■ Assigned task: When you reach the records, transcribe each one exactly.

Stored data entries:

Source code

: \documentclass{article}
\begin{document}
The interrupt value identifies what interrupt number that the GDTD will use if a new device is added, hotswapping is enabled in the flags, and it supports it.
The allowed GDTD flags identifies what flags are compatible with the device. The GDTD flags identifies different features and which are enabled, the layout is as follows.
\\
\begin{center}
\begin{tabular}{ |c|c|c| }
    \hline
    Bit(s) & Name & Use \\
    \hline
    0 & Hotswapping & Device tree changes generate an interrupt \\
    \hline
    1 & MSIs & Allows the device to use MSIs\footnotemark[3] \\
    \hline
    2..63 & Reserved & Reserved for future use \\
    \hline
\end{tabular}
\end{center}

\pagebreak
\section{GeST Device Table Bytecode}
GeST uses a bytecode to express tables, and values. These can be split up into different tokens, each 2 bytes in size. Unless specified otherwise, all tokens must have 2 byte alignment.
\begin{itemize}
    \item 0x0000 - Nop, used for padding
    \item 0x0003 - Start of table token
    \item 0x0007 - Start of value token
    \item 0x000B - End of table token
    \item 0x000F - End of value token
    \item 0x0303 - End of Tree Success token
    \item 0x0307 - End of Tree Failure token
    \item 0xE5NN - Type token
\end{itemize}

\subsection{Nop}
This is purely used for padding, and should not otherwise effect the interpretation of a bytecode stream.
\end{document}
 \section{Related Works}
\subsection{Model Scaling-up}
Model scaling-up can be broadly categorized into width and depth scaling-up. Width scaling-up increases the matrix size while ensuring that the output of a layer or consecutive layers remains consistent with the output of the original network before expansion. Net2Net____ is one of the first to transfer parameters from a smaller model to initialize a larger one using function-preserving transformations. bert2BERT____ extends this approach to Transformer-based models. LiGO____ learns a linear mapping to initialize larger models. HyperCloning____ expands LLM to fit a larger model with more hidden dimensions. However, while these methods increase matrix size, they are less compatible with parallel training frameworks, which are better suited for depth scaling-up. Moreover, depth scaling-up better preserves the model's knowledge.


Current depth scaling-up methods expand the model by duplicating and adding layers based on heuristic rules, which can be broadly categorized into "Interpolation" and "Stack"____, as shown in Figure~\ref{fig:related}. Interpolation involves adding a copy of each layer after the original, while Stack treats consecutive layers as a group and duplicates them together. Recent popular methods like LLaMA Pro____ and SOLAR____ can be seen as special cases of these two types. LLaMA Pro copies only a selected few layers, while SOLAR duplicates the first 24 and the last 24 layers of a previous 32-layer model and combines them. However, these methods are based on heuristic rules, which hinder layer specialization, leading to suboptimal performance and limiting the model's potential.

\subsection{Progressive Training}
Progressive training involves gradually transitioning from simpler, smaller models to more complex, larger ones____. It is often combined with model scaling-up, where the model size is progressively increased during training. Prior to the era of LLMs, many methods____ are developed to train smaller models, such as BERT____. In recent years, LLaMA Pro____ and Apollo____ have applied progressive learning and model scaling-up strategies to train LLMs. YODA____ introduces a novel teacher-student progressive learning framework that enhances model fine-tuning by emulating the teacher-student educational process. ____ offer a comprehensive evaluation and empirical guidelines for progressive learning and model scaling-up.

■ Exercise output:
Source code

: \documentclass{article}
\begin{document}
The interrupt value identifies what interrupt number that the GDTD will use if a new device is added, hotswapping is enabled in the flags, and it supports it.
The allowed GDTD flags identifies what flags are compatible with the device. The GDTD flags identifies different features and which are enabled, the layout is as follows.
\\
\begin{center}
\begin{tabular}{ |c|c|c| }
    \hline
    Bit(s) & Name & Use \\
    \hline
    0 & Hotswapping & Device tree changes generate an interrupt \\
    \hline
    1 & MSIs & Allows the device to use MSIs\footnotemark[3] \\
    \hline
    2..63 & Reserved & Reserved for future use \\
    \hline
\end{tabular}
\end{center}

\pagebreak
\section{GeST Device Table Bytecode}
GeST uses a bytecode to express tables, and values. These can be split up into different tokens, each 2 bytes in size. Unless specified otherwise, all tokens must have 2 byte alignment.
\begin{itemize}
    \item 0x0000 - Nop, used for padding
    \item 0x0003 - Start of table token
    \item 0x0007 - Start of value token
    \item 0x000B - End of table token
    \item 0x000F - End of value token
    \item 0x0303 - End of Tree Success token
    \item 0x0307 - End of Tree Failure token
    \item 0xE5NN - Type token
\end{itemize}

\subsection{Nop}
This is purely used for padding, and should not otherwise effect the interpretation of a bytecode stream.
\end{document}
 \section{Related Works}
\subsection{Model Scaling-up}
Model scaling-up can be broadly categorized into width and depth scaling-up. Width scaling-up increases the matrix size while ensuring that the output of a layer or consecutive layers remains consistent with the output of the original network before expansion. Net2Net____ is one of the first to transfer parameters from a smaller model to initialize a larger one using function-preserving transformations. bert2BERT____ extends this approach to Transformer-based models. LiGO____ learns a linear mapping to initialize larger models. HyperCloning____ expands LLM to fit a larger model with more hidden dimensions. However, while these methods increase matrix size, they are less compatible with parallel training frameworks, which are better suited for depth scaling-up. Moreover, depth scaling-up better preserves the model's knowledge.


Current depth scaling-up methods expand the model by duplicating and adding layers based on heuristic rules, which can be broadly categorized into "Interpolation" and "Stack"____, as shown in Figure~\ref{fig:related}. Interpolation involves adding a copy of each layer after the original, while Stack treats consecutive layers as a group and duplicates them together. Recent popular methods like LLaMA Pro____ and SOLAR____ can be seen as special cases of these two types. LLaMA Pro copies only a selected few layers, while SOLAR duplicates the first 24 and the last 24 layers of a previous 32-layer model and combines them. However, these methods are based on heuristic rules, which hinder layer specialization, leading to suboptimal performance and limiting the model's potential.

\subsection{Progressive Training}
Progressive training involves gradually transitioning from simpler, smaller models to more complex, larger ones____. It is often combined with model scaling-up, where the model size is progressively increased during training. Prior to the era of LLMs, many methods____ are developed to train smaller models, such as BERT____. In recent years, LLaMA Pro____ and Apollo____ have applied progressive learning and model scaling-up strategies to train LLMs. YODA____ introduces a novel teacher-student progressive learning framework that enhances model fine-tuning by emulating the teacher-student educational process. ____ offer a comprehensive evaluation and empirical guidelines for progressive learning and model scaling-up.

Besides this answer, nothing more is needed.